Data & material sharing and record keeping. For our students carrying out computational resource, the requirements of data sharing are a fundamental part of their training.  This is dealt with in the HGEN courses 8371 (teaching scientific writing) and in HGEN 8394 (python programming). Students carrying out wet-lab research in our program often deal with cell lines and/or animal models for which material sharing is fundamental.  Education on this practical topic is carried out through the course of their mentored research by both the student’s primary mentor and the members of their thesis committee.

Transparency in reporting: This topic is treated throughout the scientific writing course (HGEN 8371).  The students also deal with this issue directly in the annual research-in-progress talk that each student is required to give and at which they are rigorously questioned by both the faculty and their trainee peers. All other experiences that the students have in reporting their research results (at group meetings, national and international conferences, and to their thesis committees) give the students direct experience in the importance of transparency in reporting. This process culminates in the preparation and defense of the PhD thesis.

Further institutional resources for Rigor and Reproducibility education: VUMC and VU have created many resources to enable trainees to improve their understanding of concepts related to research reproducibility, and the VGI keeps track of these resources to facilitate their use in relevant courses and for self-study by our students (and faculty) in preparation for preliminary and qualifying exams. These concepts are also emphasized in grant writing workshops often taken by students nearing their PhD defense, that are provided throughout the institution for both K- and R-awards. These workshops cover how to write text that appropriately assesses the rigor of prior research related to the premise of the research, how to build scientific rigor into study design and interpretation of results, transparency in reporting data and results, and how to ensure that your studies can be reproduced.

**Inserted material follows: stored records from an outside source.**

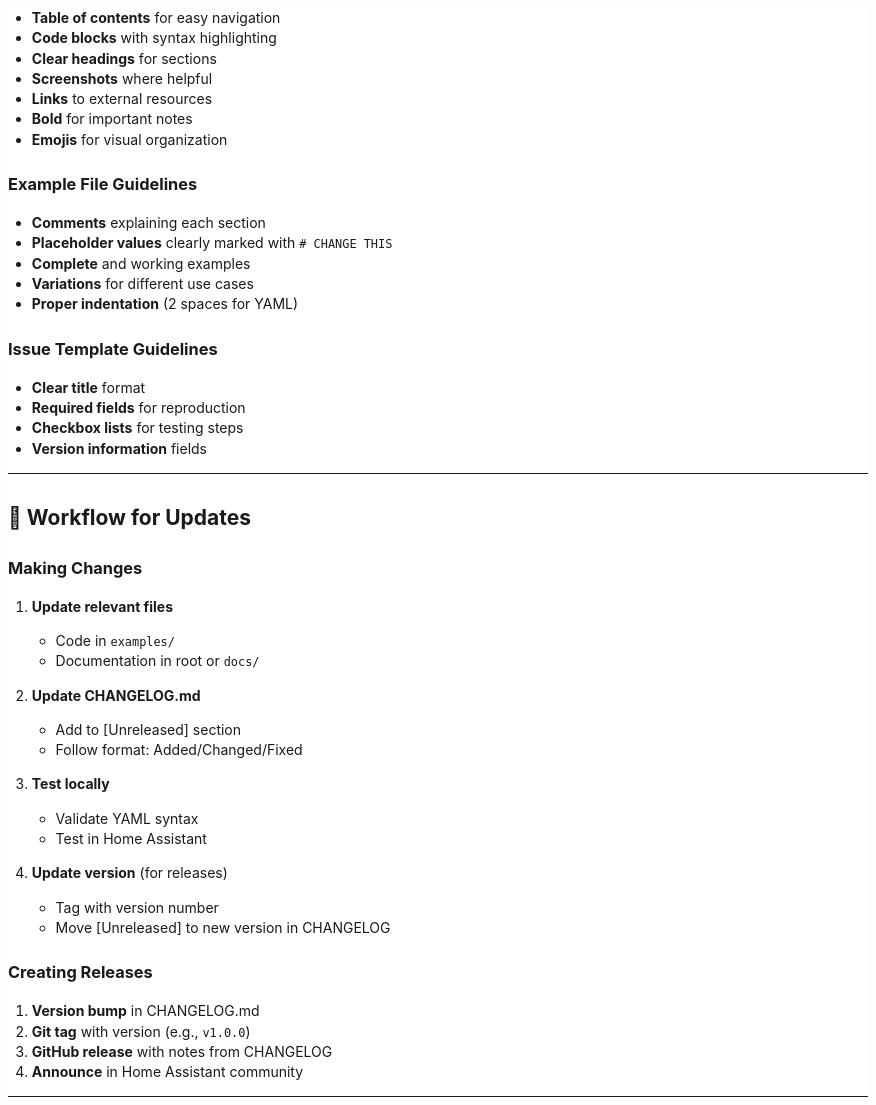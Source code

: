 - **Table of contents** for easy navigation
- **Code blocks** with syntax highlighting
- **Clear headings** for sections
- **Screenshots** where helpful
- **Links** to external resources
- **Bold** for important notes
- **Emojis** for visual organization

### Example File Guidelines

- **Comments** explaining each section
- **Placeholder values** clearly marked with `# CHANGE THIS`
- **Complete** and working examples
- **Variations** for different use cases
- **Proper indentation** (2 spaces for YAML)

### Issue Template Guidelines

- **Clear title** format
- **Required fields** for reproduction
- **Checkbox lists** for testing steps
- **Version information** fields

---

## 🔄 Workflow for Updates

### Making Changes

1. **Update relevant files**
   - Code in `examples/`
   - Documentation in root or `docs/`

2. **Update CHANGELOG.md**
   - Add to [Unreleased] section
   - Follow format: Added/Changed/Fixed

3. **Test locally**
   - Validate YAML syntax
   - Test in Home Assistant

4. **Update version** (for releases)
   - Tag with version number
   - Move [Unreleased] to new version in CHANGELOG

### Creating Releases

1. **Version bump** in CHANGELOG.md
2. **Git tag** with version (e.g., `v1.0.0`)
3. **GitHub release** with notes from CHANGELOG
4. **Announce** in Home Assistant community

---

Specific VUMC resources that can be tapped for Rigor and Reproducibility training include the Translational Bridge Seminars that occur monthly and include seminars on unconscious bias, responsible collaboration, responsible authorship, and how to write career development award applications. The Vanderbilt Institute for Clinical and Translational Research offers Studios to provide expert consultation on research design, recruitment strategies, implementation strategies and dissemination of research results. We encourage trainees to request a studio prior to completing an important manuscript. Biostatistics Clinics are offered monthly by the Dept. of Biostatistics to enable anyone who needs it feedback from biostatisticians on data analysis and interpretation, and in transparent presentation of results.